::: Data to use :::

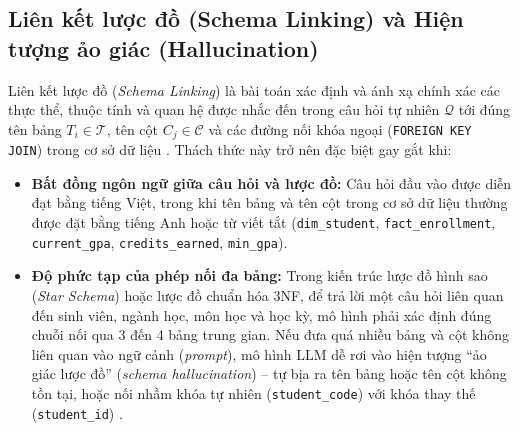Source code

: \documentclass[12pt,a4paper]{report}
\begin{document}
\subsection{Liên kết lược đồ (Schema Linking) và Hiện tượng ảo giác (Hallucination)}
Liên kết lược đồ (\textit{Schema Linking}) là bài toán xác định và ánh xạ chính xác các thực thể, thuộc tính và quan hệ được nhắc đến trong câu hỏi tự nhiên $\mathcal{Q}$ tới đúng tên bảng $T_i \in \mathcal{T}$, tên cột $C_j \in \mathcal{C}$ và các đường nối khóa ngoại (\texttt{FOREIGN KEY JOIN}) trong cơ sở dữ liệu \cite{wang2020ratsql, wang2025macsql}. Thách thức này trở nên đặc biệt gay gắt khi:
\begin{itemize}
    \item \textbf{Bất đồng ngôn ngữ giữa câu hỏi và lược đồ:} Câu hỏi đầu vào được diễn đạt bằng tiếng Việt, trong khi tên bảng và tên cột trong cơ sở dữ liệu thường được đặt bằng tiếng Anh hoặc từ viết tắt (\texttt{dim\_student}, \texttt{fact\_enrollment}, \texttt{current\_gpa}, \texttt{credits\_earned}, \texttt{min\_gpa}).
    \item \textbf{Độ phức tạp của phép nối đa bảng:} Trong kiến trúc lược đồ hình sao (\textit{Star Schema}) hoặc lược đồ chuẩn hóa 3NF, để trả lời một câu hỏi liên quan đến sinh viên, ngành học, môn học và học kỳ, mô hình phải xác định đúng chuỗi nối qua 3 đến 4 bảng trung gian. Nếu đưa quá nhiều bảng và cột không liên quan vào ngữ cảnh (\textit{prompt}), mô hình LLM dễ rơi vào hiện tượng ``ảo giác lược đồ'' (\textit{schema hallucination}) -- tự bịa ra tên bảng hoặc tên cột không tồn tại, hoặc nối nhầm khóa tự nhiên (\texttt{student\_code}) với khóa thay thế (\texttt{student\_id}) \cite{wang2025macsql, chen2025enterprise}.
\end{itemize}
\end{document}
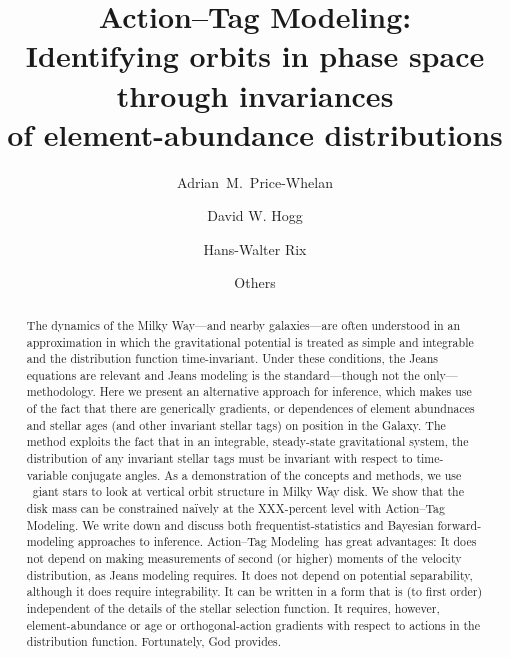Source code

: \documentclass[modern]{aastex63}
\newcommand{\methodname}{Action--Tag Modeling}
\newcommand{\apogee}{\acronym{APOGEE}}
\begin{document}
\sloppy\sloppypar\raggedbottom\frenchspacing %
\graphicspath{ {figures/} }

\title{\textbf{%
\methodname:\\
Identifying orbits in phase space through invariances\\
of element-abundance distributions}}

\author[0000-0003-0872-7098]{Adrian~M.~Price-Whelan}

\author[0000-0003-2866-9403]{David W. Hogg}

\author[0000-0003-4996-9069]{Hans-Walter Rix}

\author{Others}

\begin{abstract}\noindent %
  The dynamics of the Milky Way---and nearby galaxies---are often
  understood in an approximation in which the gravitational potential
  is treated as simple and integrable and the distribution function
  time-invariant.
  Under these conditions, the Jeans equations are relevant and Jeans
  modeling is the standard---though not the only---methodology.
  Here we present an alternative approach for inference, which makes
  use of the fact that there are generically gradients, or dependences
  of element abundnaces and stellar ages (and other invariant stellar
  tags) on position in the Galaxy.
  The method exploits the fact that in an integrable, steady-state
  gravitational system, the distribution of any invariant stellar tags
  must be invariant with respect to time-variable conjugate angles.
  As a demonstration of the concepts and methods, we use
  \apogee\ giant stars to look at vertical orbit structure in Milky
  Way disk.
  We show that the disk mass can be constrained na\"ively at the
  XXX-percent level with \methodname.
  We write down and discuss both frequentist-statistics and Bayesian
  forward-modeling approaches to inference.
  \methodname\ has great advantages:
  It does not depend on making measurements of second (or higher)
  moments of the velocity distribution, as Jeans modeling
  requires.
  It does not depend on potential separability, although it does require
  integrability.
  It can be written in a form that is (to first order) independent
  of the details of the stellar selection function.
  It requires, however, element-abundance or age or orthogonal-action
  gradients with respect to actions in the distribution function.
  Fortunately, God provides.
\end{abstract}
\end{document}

:::
::: Data to use :::

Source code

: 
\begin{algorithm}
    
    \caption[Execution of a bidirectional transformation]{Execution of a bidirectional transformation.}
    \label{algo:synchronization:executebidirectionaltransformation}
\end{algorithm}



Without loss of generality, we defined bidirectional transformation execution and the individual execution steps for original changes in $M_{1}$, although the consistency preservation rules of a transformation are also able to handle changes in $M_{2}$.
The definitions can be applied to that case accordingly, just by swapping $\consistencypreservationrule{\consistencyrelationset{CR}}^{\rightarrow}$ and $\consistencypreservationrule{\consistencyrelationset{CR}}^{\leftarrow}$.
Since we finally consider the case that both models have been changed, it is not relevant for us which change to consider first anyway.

:::

Across the data, pull every line containing the string "relevant".

  Under these conditions, the Jeans equations are relevant and Jeans
Since we finally consider the case that both models have been changed, it is not relevant for us which change to consider first anyway.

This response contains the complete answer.